Applications shall be able to read files from any host representation.
Applications shall normally write files in the native host representation of the machine on which they are currently running.

Placing the burden only on the read side greatly simplifies the write side, while still ensuring that the translations will take place in all cases. Some special-purpose applications may choose to write in a non-native format on occasion; however, all applications must be able to read all formats, without exception.

The Run-Time Library relieves a large part of this burden. When the standard I/O routines are called ( x/ zvread and x/ zvwrit), the translations as stated above are performed automatically for the image data. The application merely calls x/ zvread and it receives the data in the native format, ready for processing. It calls x/ zvwrit, and the data is written out in the native format (which is what the buffer is in).

There are cases where applications will have to do their own conversion, however. The major ones are listed below.
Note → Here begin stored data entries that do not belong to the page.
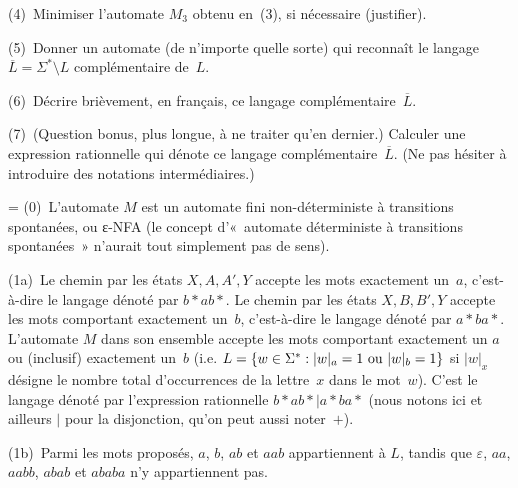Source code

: \documentclass[12pt,a4paper]{article}
\theoremstyle{definition}
\newif\ifcorrige
\newenvironment{corrige}%
{\ifcorrige\relax\else\setbox0=\vbox\bgroup\fi%
\smallbreak\footnotesize\noindent{\underbar{\textit{Corrigé.}}\quad}}
{{\hbox{}\nobreak\hfill\checkmark}%
\ifcorrige\relax\else\egroup\fi\par}
\begin{document}
(4) Minimiser l'automate $M_3$ obtenu en (3), si nécessaire
(justifier).

(5) Donner un automate (de n'importe quelle sorte) qui reconnaît le
langage $\overline{L} = \Sigma^*\setminus L$ complémentaire de $L$.

(6) Décrire brièvement, en français, ce langage
complémentaire $\overline{L}$.

(7) (Question bonus, plus longue, à ne traiter qu'en dernier.)
Calculer une expression rationnelle qui dénote ce langage
complémentaire $\overline{L}$.  (Ne pas hésiter à introduire des
notations intermédiaires.)

\begin{corrige}
(0) L'automate $M$ est un automate fini non-déterministe à transitions
  spontanées, ou ε-NFA (le concept d'« automate déterministe à
  transitions spontanées » n'aurait tout simplement pas de sens).

\smallbreak

(1a) Le chemin par les états $X,A,A',Y$ accepte les mots exactement
un $a$, c'est-à-dire le langage dénoté par $b{*}ab{*}$.  Le chemin par
les états $X,B,B',Y$ accepte les mots comportant exactement un $b$,
c'est-à-dire le langage dénoté par $a{*}ba{*}$.  L'automate $M$ dans
son ensemble accepte les mots comportant exactement un $a$ ou
(inclusif) exactement un $b$ (i.e. $L = \{w\in\Sigma^* : |w|_a = 1
\penalty0\ \textrm{ou}\penalty0\ |w|_b = 1\}$ si $|w|_x$ désigne le
nombre total d'occurrences de la lettre $x$ dans le mot $w$).  C'est
le langage dénoté par l'expression rationnelle $b{*}ab{*} | a{*}ba{*}$
(nous notons ici et ailleurs $|$ pour la disjonction, qu'on peut aussi
noter $+$).

(1b) Parmi les mots proposés, $a$, $b$, $ab$ et $aab$ appartiennent à
$L$, tandis que $\varepsilon$, $aa$, $aabb$, $abab$ et $ababa$ n'y
appartiennent pas.

\smallbreak


\end{corrige}
\end{document}
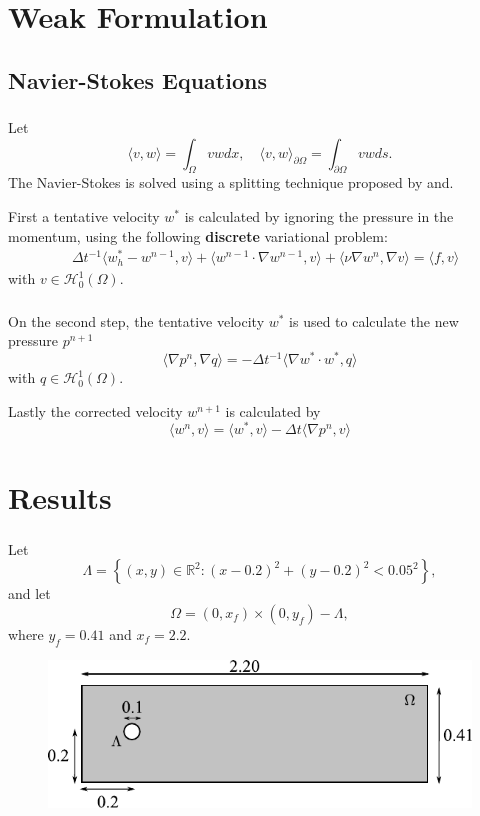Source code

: \documentclass{beamer}
\theoremstyle{definition}
\theoremstyle{remark}
\theoremstyle{example}
\newif\ifinsection
\newif\ifinsubsection
\let\oldsection\section
\renewcommand{\section}{
  \global\insectiontrue
  \global\insubsectionfalse
  \oldsection}
\let\oldsubsection\subsection
\renewcommand{\subsection}{
  \global\insubsectiontrue
  \oldsubsection}
\newcommand {\aframe}[1] {
  \begin{frame}
    \ifinsection\frametitle{\secname}\fi
    \ifinsubsection\framesubtitle{\subsecname}\fi
  #1
  \end{frame}
}
\begin{document}
\section{Weak Formulation}


\subsection{Navier-Stokes Equations}
\aframe{Let
  \begin{equation*}
    \langle v, w \rangle = \int_{\Omega} vw dx, \quad
    \langle v, w \rangle_{\partial \Omega} = \int_{\partial \Omega} vw ds.
  \end{equation*}
  The Navier-Stokes is solved using a splitting technique proposed
  by\textcite{chorin1968} and\textcite{temam1969}. \vspace{0.5cm} \pause

  First a tentative velocity $w^{*}$ is calculated by ignoring the
  pressure in the momentum, using the following
  \textbf{discrete} variational problem:
  \begin{align*}
    &\Delta t^{-1}\langle w^*_h-w^{n-1}, v\rangle +
      \langle w^{n-1}\cdot\nabla w^{n-1}, v\rangle +
      \langle\nu\nabla w^{n},\nabla v\rangle=\langle f,v\rangle
  \end{align*}
  with $v \in \mathcal{H}_{0}^{1}(\Omega)$.
}

\aframe{On the second step, the tentative velocity $w^{*}$ is used to calculate
  the new pressure $p^{n + 1}$
  \begin{equation*}
    \langle \nabla p^{n},\nabla q\rangle = -\Delta t^{-1}\langle\nabla
      w^*\cdot w^*, q\rangle
  \end{equation*}
  with $q \in \mathcal{H}_{0}^{1}(\Omega)$. \vspace{0.5cm} \pause

  Lastly the corrected velocity $w^{n+1}$ is calculated by
  \begin{equation*}
    \langle w^{n}, v \rangle = \langle w^{*}, v \rangle - \Delta t
    \langle \nabla p^n, v \rangle
  \end{equation*}
}


\section{Results}
\aframe{
Let \[\Lambda=\left\{(x,y)\in\mathbb{R}^2:(x-0.2)^2 + (y-0.2)^2 <
 0.05^2\right\},\] and let \[\Omega=(0,x_f)
 \times(0,y_f) - \Lambda,\] where $y_f=0.41$ and $x_f=2.2$.
 \vspace{0.5cm}
 \begin{figure}
   \centering
   \includegraphics[scale=1]{figs/region.pdf}
 \end{figure}
}
\end{document}
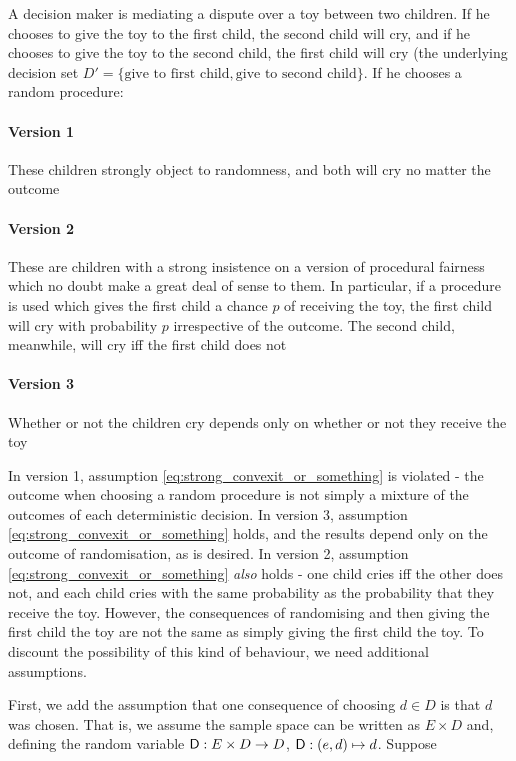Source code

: \begin{example}
A decision maker is mediating a dispute over a toy between two children. If he chooses to give the toy to the first child, the second child will cry, and if he chooses to give the toy to the second child, the first child will cry (the underlying decision set $D'=\{\text{give to first child}, \text{give to second child}\}$. If he chooses a random procedure:

\paragraph{Version 1} These children strongly object to randomness, and both will cry no matter the outcome
\paragraph{Version 2} These are children with a strong insistence on a version of procedural fairness which no doubt make a great deal of sense to them. In particular, if a procedure is used which gives the first child a chance $p$ of receiving the toy, the first child will cry with probability $p$ irrespective of the outcome. The second child, meanwhile, will cry iff the first child does not
\paragraph{Version 3} Whether or not the children cry depends only on whether or not they receive the toy
\end{example}

In version 1, assumption \ref{eq:strong_convexit_or_something} is violated - the outcome when choosing a random procedure is not simply a mixture of the outcomes of each deterministic decision. In version 3, assumption \ref{eq:strong_convexit_or_something} holds, and the results depend only on the outcome of randomisation, as is desired. In version 2, assumption \ref{eq:strong_convexit_or_something} \emph{also} holds - one child cries iff the other does not, and each child cries with the same probability as the probability that they receive the toy. However, the consequences of randomising and then giving the first child the toy are not the same as simply giving the first child the toy. To discount the possibility of this kind of behaviour, we need additional assumptions. 

First, we add the assumption that one consequence of choosing $d\in D$ is that $d$ was chosen. That is, we assume the sample space can be written as $E\times D$ and, defining the random variable $\mathsf{D}:E\times D\to D$, $\mathsf{D}:(e,d)\mapsto d$. Suppose

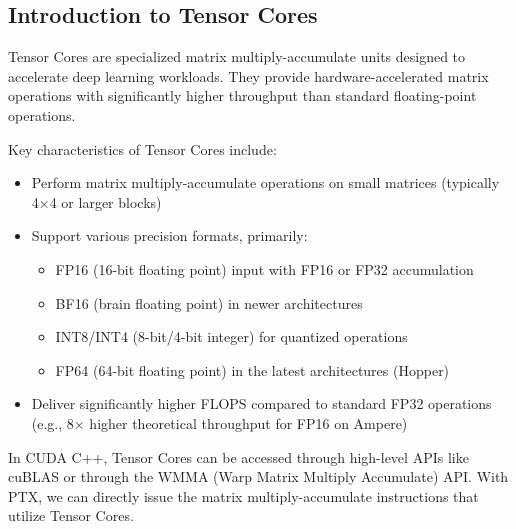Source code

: \subsection{Introduction to Tensor Cores}

Tensor Cores are specialized matrix multiply-accumulate units designed to accelerate deep learning workloads. They provide hardware-accelerated matrix operations with significantly higher throughput than standard floating-point operations.

Key characteristics of Tensor Cores include:

\begin{itemize}
    \item Perform matrix multiply-accumulate operations on small matrices (typically 4×4 or larger blocks)
    \item Support various precision formats, primarily:
    \begin{itemize}
        \item FP16 (16-bit floating point) input with FP16 or FP32 accumulation
        \item BF16 (brain floating point) in newer architectures
        \item INT8/INT4 (8-bit/4-bit integer) for quantized operations
        \item FP64 (64-bit floating point) in the latest architectures (Hopper)
    \end{itemize}
    \item Deliver significantly higher FLOPS compared to standard FP32 operations (e.g., 8× higher theoretical throughput for FP16 on Ampere)
\end{itemize}

In CUDA C++, Tensor Cores can be accessed through high-level APIs like cuBLAS or through the WMMA (Warp Matrix Multiply Accumulate) API. With PTX, we can directly issue the matrix multiply-accumulate instructions that utilize Tensor Cores.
In all cases the x/ zvtrans family of RTL routines should be used to do the translations. Do not attempt to write your own data format conversion routines, even if you think it's only byte-swapping. Although at the present time byte-swapping is the only integer conversion, this may not always be the case. Other integer representations exist, such as one's-complement and sign-magnitude, that cannot be translated by a simple byte swap. By having only one set of conversion routines, porting to a new platform with a different data format is easier. Plus, the translations are standardized, and thoroughly debugged. The x/ zvtrans routines are coded to be efficient, especially for simple byte-swapping, so there is no need to write your own.